The word “Orwellian” is being thrown around for a huge number of things. Everything and their mother is Orwellian, just as things are “Kafkaesque”. They rarely are.

In the case of CCTVs, they’re not Orwellian due to the motives behind it. Sure, a CCTV camera wants to create a sort of panopticon and instill the thought of “You are being watched. Do not screw up” but the key of the Orwellian dystopia is that the panoticon effort is centralized.

The number of CCTV cameras is not the deciding factor. The number and power of controlling instances is the deciding factor.

Because if a bank, a supermarket, a paranoid tenant of a flat, a kebab shop owner and a bike shop proprietor monitor you, there’s not much they can do unless you screw up or commit a crime. However, if a malevolent government is monitoring you, you are constantly in danger.

So the CCTV in and of itself is far from Orwellian. It is all down to the people watching the cameras.

Why You Should Still Worry About CCTV

All that said, you should still be concerned about the effort put into CCTV and other methods of surveillance. Not because an enemy state that just might be your home state might be after you but because of a completely different topic: Big Data.

A number of advertisers have caught on that they’re able to not just optimise their advertising and therefore potentially boost sales, but they also sell the data they’re collecting. UK tech company Viseum even sells the technology to track individuals across the footage of several cameras.

Of course, they do it to stop terrorists. This has proven ineffective as most recent history should prove. No amount of cameras would have made the Batanclan attacks not happen. I remain convinced that the manufacturers of camera solutions are aware of this, but keep the ruse up due to business being good. What well meaning shopkeeper or city government would not want to protect people against terror attacks?

Far less obvious, but just as pervasive is tracking using MAC-Addresses. One known test run (link in German) may or may not still be conducted at train stations in Switzerland. Using a solution by German manufacturer Minodes, kiosk operator Valora is constantly pinging smartphones for their MAC-Address, a unique identifier that any device using the WiFi standard uses. Using this identifier plus the position of the Minodes system, a person’s location can be determined to be within a certain range. Correlating that data with the position of other Minodes sensors, a user can receive targeted advertising on their phones, advertising something that is conveniently within their walking distance.

Using customer rebate programs such as Switzerland’s Coop Superpoints card or its biggest competitor’s version, Migros Cumulus, submits a slew of data to the supermarket chains in exchange for a meager percent off of select items during specific hours, delivering even more data.

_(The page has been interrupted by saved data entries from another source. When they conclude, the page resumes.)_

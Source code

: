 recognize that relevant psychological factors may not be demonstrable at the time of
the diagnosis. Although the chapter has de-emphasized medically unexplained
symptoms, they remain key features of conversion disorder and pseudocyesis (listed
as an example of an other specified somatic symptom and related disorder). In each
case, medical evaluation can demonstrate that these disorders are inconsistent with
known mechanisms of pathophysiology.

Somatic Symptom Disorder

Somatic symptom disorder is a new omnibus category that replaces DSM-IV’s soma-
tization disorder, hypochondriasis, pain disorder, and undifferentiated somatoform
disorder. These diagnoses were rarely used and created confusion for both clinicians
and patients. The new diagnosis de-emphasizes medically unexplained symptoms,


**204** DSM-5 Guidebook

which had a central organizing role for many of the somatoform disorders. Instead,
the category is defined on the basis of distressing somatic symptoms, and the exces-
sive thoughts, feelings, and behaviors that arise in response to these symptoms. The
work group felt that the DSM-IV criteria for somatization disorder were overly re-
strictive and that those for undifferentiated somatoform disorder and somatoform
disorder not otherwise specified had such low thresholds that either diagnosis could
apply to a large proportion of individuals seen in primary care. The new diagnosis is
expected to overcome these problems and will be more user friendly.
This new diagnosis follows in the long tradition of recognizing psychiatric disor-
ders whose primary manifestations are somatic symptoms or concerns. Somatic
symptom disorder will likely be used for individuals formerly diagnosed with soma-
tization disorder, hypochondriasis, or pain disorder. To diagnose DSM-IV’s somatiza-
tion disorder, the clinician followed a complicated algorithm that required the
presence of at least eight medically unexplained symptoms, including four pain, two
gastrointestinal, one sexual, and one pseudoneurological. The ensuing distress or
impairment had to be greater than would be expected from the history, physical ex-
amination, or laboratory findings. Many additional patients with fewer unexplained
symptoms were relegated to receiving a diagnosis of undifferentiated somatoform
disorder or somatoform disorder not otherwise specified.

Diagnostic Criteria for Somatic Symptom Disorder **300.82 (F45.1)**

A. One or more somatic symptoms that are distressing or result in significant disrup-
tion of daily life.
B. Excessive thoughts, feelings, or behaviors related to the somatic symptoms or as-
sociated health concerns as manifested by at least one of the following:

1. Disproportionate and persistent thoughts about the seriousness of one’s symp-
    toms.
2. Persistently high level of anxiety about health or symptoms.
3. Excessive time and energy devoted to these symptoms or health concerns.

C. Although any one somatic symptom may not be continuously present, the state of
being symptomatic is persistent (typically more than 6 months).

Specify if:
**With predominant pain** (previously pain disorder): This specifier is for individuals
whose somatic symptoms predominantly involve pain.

None of this, however, is Orwellian. Neither Migros nor Coop have the desire to control and subjugate people. They want money. Not power and control.

TLC and The History Channel might actively work towards a more stupid society, but they are also not Orwellian.

So while I appreciate the fact that there’s young rebels out there sticking stickers to dumpsters, alerting people to a clear and present danger, the book lover in me can’t help but be a grump about the blatant misunderstanding of pretty much everything Orwell is trying to say.

Sure, I sound like a grumpy old man, but honestly: Pick up the book, read it. Even if it’s not going to tell you that all CCTV is the devil, it will change your life for the better.